● WORK REQUIRED: Find the word "calibration" below. Copy each line that has it.

Records from a dataset:
+++

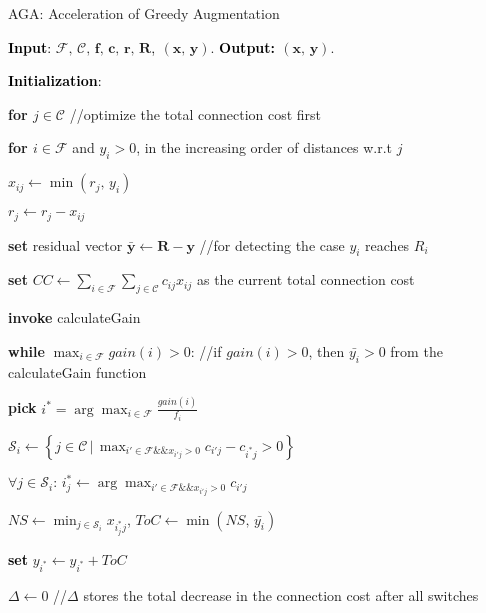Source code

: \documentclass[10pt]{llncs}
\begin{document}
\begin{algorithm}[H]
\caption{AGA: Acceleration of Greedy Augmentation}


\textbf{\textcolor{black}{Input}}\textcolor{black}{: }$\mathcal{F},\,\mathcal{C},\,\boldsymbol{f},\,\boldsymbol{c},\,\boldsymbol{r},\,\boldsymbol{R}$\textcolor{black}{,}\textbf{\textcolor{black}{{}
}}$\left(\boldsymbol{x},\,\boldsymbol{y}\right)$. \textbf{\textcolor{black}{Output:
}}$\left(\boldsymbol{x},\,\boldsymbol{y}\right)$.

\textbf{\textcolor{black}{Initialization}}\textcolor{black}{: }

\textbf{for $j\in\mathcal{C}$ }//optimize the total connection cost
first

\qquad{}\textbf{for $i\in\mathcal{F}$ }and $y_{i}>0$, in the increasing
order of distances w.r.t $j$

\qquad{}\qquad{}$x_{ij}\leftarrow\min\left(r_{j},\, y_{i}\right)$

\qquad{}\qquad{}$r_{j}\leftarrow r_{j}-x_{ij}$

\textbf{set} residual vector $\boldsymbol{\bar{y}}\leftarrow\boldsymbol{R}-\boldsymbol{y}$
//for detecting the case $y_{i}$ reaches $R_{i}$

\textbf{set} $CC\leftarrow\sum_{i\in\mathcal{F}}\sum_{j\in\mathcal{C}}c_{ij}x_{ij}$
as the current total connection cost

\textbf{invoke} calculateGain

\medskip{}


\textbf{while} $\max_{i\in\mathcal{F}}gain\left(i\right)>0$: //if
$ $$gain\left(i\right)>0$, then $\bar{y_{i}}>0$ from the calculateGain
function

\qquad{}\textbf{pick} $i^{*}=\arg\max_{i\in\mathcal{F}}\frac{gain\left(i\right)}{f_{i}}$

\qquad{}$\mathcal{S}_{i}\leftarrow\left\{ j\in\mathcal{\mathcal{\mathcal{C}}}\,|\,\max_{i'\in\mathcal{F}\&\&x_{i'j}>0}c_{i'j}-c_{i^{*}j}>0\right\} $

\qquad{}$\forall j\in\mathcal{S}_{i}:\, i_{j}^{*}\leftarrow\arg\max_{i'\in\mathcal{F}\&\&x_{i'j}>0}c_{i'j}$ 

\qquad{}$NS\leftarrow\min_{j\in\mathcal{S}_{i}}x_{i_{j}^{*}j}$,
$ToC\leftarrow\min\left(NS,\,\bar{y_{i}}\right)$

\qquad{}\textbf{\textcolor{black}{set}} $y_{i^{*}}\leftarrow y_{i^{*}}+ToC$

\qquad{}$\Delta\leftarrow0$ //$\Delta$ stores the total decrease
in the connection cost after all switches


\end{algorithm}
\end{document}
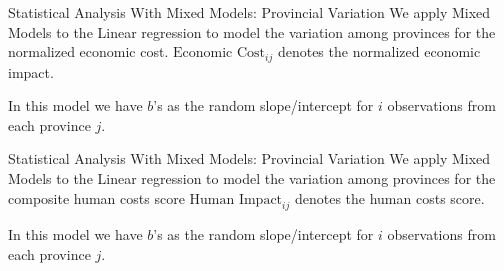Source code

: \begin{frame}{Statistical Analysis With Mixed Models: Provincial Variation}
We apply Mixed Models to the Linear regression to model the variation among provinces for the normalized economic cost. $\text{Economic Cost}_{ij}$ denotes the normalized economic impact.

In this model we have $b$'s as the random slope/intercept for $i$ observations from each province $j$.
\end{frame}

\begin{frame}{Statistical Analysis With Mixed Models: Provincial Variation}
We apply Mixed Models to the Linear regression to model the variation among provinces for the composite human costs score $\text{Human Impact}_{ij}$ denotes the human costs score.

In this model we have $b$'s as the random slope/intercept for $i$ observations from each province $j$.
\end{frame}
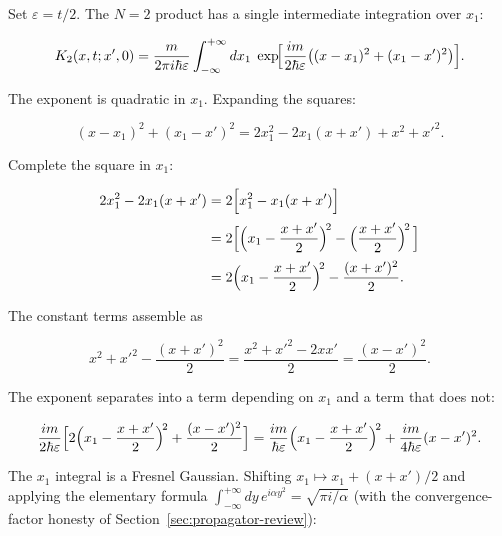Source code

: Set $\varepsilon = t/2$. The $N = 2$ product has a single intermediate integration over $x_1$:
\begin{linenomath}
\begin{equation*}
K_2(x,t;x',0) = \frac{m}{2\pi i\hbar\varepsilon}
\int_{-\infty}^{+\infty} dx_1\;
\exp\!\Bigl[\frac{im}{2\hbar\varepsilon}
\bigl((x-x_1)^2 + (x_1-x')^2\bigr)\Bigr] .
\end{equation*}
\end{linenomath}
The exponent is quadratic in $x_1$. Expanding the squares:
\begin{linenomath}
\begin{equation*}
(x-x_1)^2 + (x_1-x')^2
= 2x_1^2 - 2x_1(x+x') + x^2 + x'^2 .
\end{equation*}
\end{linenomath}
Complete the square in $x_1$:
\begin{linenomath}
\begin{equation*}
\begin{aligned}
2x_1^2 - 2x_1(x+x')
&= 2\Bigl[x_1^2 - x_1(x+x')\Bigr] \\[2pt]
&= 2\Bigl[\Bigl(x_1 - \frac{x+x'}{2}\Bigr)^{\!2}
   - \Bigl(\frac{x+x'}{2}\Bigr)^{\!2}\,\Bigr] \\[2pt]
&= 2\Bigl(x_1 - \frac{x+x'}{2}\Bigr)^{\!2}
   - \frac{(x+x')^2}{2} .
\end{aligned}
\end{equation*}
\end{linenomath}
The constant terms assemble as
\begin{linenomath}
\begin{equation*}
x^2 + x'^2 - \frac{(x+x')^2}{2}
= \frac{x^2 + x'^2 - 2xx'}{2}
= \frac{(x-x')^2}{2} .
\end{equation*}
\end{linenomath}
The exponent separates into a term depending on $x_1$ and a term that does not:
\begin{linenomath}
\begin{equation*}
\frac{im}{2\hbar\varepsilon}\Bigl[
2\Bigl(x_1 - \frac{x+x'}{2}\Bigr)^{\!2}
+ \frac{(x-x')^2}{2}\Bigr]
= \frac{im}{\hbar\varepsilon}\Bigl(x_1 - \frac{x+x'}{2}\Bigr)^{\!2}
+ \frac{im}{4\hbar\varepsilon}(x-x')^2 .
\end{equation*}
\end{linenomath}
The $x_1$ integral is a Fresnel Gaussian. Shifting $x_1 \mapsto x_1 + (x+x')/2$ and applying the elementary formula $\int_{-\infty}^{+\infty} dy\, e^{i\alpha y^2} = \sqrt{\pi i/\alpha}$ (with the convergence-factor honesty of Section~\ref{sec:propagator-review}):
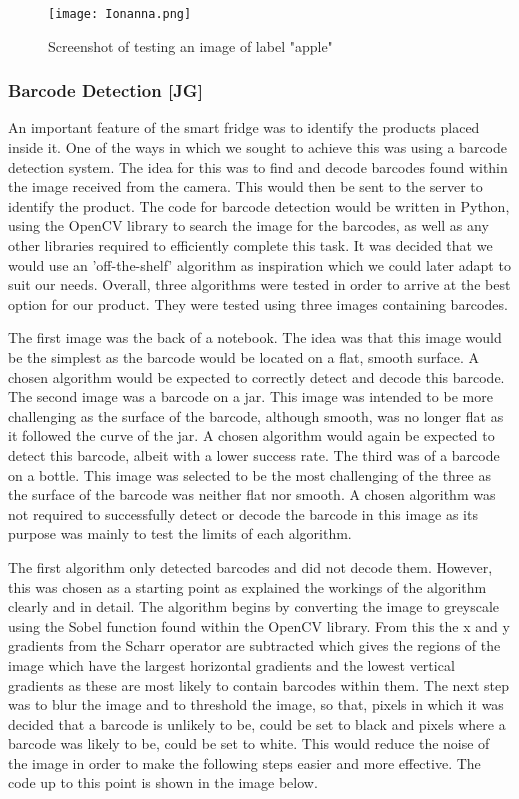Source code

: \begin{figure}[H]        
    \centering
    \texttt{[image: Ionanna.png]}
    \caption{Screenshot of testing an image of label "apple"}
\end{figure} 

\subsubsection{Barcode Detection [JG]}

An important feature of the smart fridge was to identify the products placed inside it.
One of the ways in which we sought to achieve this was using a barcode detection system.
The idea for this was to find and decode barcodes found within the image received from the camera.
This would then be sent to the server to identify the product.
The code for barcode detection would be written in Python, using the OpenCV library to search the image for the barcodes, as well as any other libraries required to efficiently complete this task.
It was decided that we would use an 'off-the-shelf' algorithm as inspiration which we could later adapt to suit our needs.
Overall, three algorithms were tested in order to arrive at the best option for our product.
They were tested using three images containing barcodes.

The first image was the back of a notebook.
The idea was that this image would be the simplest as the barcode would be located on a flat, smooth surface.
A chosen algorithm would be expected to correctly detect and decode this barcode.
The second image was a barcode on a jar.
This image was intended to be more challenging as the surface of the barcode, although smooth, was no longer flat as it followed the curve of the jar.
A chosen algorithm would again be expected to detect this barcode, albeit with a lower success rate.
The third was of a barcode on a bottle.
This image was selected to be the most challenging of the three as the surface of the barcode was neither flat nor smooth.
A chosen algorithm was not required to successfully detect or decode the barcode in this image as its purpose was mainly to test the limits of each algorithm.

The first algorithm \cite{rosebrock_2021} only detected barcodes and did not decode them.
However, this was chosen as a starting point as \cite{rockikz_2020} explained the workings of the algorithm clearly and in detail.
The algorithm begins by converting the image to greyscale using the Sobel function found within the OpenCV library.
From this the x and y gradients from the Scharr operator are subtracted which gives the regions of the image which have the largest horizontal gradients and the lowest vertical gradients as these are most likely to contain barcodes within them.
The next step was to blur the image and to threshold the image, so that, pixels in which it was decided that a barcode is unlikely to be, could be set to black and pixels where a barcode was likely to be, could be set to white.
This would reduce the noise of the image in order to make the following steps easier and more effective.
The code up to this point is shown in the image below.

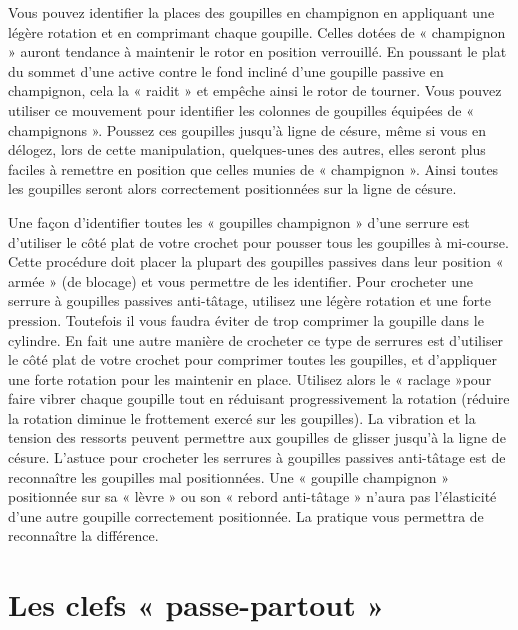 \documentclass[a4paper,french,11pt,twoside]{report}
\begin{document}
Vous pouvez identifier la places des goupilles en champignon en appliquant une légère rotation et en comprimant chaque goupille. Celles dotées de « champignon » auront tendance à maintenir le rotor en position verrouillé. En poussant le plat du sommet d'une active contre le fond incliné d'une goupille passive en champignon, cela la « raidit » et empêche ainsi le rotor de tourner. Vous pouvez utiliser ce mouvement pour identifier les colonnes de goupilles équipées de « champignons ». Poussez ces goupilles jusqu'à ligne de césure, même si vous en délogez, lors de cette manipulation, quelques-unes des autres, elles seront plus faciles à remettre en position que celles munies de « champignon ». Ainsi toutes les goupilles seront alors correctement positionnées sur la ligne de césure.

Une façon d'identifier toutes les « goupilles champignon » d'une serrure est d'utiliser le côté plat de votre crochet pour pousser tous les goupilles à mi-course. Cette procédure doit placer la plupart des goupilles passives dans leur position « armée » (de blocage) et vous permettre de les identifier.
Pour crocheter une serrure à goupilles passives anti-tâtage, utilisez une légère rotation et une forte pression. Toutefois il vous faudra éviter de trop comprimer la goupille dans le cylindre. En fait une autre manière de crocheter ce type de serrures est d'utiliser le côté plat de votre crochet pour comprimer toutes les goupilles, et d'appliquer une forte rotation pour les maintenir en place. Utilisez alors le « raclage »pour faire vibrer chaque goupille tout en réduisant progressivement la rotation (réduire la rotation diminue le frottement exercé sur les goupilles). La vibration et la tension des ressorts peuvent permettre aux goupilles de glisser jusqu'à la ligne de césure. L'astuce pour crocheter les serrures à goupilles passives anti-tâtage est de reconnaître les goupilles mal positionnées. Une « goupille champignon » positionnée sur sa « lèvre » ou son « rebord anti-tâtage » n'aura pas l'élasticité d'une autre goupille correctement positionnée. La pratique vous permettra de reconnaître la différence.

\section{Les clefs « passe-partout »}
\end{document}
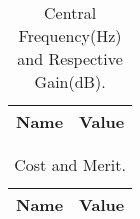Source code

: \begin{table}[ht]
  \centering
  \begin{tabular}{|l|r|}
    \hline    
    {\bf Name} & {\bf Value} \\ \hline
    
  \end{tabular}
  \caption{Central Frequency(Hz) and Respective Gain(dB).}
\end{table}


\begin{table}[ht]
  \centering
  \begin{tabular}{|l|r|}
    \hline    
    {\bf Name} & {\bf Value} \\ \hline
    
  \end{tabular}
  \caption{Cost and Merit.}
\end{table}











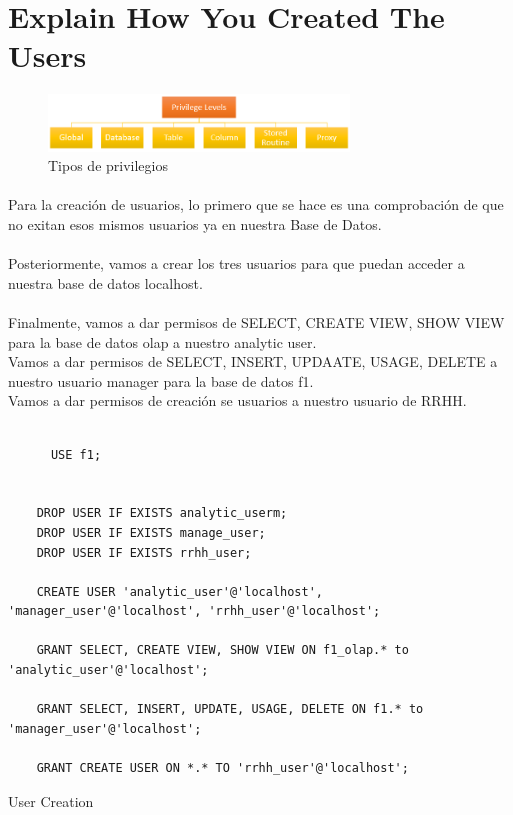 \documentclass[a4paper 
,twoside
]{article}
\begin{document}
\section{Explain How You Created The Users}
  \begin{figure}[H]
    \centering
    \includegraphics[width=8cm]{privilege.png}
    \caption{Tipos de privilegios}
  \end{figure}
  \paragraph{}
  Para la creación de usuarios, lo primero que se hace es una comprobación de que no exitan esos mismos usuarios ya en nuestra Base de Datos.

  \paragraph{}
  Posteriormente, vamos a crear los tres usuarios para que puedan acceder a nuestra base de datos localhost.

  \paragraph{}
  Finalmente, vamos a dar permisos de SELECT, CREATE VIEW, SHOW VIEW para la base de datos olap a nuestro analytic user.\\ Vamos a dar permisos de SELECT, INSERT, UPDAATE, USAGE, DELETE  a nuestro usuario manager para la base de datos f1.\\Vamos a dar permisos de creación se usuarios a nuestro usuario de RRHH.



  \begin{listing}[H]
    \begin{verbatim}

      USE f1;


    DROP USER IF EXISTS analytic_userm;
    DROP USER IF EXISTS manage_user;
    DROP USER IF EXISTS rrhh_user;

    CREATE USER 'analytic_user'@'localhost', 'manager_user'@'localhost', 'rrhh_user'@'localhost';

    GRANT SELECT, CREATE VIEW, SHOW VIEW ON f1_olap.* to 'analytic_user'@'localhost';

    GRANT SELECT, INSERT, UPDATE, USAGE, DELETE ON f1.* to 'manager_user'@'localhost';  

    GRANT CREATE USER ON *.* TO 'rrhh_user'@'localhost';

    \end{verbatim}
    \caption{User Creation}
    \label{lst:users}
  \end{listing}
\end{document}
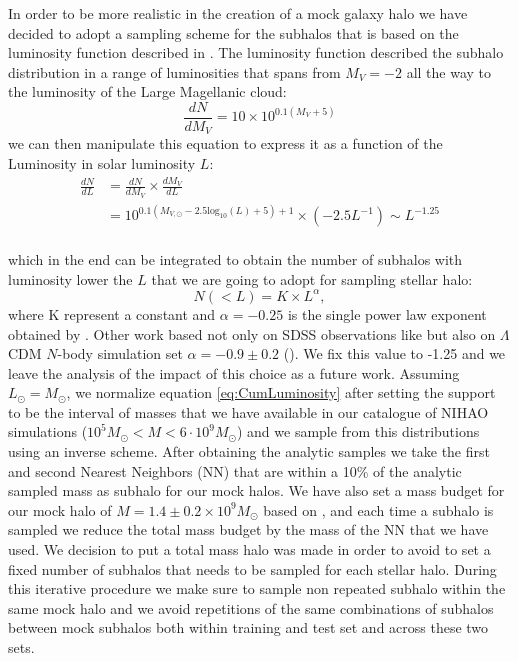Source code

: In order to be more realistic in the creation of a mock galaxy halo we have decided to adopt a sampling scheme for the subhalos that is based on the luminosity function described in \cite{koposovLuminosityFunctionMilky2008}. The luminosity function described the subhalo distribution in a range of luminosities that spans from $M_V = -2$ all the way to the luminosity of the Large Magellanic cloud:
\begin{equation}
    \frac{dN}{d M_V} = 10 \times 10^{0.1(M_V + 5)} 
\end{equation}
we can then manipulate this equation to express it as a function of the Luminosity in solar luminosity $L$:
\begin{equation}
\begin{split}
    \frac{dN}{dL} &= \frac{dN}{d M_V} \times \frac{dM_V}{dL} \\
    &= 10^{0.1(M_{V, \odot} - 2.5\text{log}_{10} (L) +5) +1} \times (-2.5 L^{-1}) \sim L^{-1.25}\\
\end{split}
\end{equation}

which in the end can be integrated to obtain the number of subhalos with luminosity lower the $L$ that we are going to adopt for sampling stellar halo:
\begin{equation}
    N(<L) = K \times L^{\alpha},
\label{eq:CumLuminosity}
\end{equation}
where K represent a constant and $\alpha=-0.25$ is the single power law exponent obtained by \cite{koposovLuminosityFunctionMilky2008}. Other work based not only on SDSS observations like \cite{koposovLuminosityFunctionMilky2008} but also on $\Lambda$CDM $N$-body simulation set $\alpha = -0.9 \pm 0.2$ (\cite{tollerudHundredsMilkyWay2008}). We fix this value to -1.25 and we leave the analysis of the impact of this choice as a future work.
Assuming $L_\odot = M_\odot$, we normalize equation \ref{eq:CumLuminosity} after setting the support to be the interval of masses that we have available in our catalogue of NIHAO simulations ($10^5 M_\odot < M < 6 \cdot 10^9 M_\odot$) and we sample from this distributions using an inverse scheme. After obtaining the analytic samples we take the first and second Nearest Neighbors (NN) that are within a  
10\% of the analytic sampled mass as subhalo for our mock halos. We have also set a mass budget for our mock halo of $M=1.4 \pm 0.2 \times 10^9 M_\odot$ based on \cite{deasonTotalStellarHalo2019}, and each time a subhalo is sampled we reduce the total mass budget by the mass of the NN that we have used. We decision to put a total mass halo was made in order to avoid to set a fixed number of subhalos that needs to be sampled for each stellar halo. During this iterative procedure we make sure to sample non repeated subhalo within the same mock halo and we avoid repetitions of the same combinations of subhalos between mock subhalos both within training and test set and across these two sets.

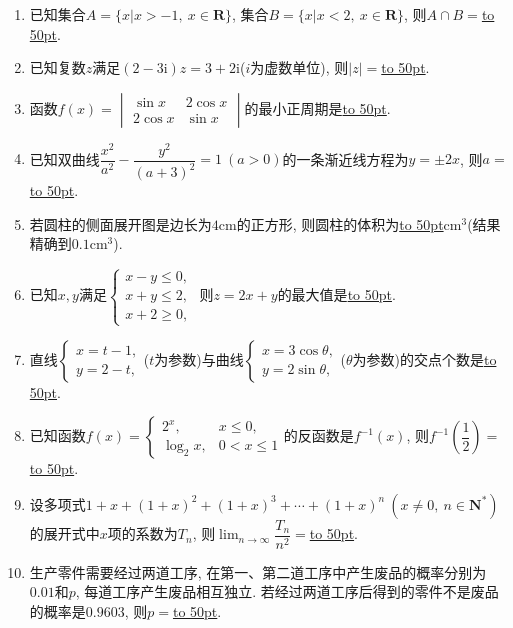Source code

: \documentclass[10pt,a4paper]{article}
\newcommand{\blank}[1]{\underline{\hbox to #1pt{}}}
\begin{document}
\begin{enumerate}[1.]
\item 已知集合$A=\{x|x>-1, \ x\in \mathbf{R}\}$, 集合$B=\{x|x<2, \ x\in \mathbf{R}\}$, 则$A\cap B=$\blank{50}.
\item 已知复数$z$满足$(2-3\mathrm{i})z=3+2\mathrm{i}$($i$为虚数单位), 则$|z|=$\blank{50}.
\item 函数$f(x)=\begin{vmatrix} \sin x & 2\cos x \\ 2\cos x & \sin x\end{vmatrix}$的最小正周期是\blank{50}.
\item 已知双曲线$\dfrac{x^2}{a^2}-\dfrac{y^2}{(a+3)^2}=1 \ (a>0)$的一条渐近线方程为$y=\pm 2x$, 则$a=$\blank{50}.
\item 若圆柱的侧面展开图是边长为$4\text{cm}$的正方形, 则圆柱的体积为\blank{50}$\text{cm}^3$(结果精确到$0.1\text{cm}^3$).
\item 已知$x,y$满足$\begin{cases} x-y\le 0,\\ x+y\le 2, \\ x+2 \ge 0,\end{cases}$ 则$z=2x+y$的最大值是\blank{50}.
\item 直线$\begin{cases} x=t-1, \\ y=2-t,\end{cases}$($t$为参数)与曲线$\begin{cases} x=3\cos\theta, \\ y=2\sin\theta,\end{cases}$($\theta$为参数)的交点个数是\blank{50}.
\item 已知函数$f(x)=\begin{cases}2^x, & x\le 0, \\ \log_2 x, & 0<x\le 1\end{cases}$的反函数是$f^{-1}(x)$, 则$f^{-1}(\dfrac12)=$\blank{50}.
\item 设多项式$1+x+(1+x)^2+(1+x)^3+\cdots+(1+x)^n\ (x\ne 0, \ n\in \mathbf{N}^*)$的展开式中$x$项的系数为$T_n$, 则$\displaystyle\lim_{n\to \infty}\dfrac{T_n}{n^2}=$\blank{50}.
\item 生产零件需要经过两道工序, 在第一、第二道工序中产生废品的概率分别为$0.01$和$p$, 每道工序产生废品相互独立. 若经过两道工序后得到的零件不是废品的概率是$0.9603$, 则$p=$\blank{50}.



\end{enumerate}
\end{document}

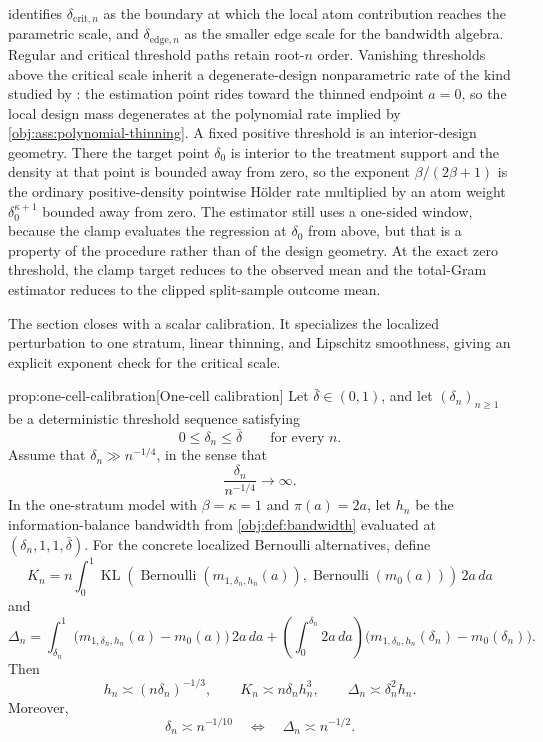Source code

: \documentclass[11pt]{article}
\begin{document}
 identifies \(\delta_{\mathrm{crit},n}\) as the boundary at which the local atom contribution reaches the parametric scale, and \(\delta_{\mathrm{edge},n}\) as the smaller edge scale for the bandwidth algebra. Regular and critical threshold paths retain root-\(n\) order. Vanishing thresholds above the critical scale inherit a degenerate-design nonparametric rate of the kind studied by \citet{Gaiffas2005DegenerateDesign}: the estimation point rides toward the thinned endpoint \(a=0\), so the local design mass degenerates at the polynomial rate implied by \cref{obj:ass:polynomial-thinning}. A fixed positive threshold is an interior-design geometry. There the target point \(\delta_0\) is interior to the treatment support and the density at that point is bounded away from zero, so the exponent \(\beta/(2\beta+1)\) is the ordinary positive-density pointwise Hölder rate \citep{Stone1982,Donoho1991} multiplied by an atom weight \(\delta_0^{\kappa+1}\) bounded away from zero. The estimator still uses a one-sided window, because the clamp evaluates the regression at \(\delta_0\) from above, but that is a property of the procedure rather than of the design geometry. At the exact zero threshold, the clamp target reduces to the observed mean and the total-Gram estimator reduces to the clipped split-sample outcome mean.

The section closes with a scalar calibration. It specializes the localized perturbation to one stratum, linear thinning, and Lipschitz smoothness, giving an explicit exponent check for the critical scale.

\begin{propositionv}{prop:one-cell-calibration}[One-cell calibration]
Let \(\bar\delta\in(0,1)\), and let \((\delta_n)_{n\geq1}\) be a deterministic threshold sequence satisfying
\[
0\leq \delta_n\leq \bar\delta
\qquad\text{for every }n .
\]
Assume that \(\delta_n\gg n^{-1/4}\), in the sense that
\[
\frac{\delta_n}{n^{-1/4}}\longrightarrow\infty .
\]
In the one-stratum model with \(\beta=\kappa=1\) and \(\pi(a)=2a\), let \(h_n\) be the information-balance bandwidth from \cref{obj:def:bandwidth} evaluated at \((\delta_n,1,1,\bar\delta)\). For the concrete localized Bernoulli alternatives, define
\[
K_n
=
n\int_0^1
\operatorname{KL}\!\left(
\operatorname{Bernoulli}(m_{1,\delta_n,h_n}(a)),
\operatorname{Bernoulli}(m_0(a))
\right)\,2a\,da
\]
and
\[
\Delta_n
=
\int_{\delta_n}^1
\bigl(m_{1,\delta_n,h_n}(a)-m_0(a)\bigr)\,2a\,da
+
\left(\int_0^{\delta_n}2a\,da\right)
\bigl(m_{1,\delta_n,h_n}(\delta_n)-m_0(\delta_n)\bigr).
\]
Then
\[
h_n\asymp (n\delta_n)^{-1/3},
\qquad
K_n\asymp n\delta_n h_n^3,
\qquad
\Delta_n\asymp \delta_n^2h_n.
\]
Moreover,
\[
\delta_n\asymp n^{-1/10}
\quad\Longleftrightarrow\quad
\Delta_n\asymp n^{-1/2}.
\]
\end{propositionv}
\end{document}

+++

● WRITTEN ANSWER:
The section closes with a scalar calibration. It specializes the localized perturbation to one stratum, linear thinning, and Lipschitz smoothness, giving an explicit exponent check for the critical scale.
\begin{propositionv}{prop:one-cell-calibration}[One-cell calibration]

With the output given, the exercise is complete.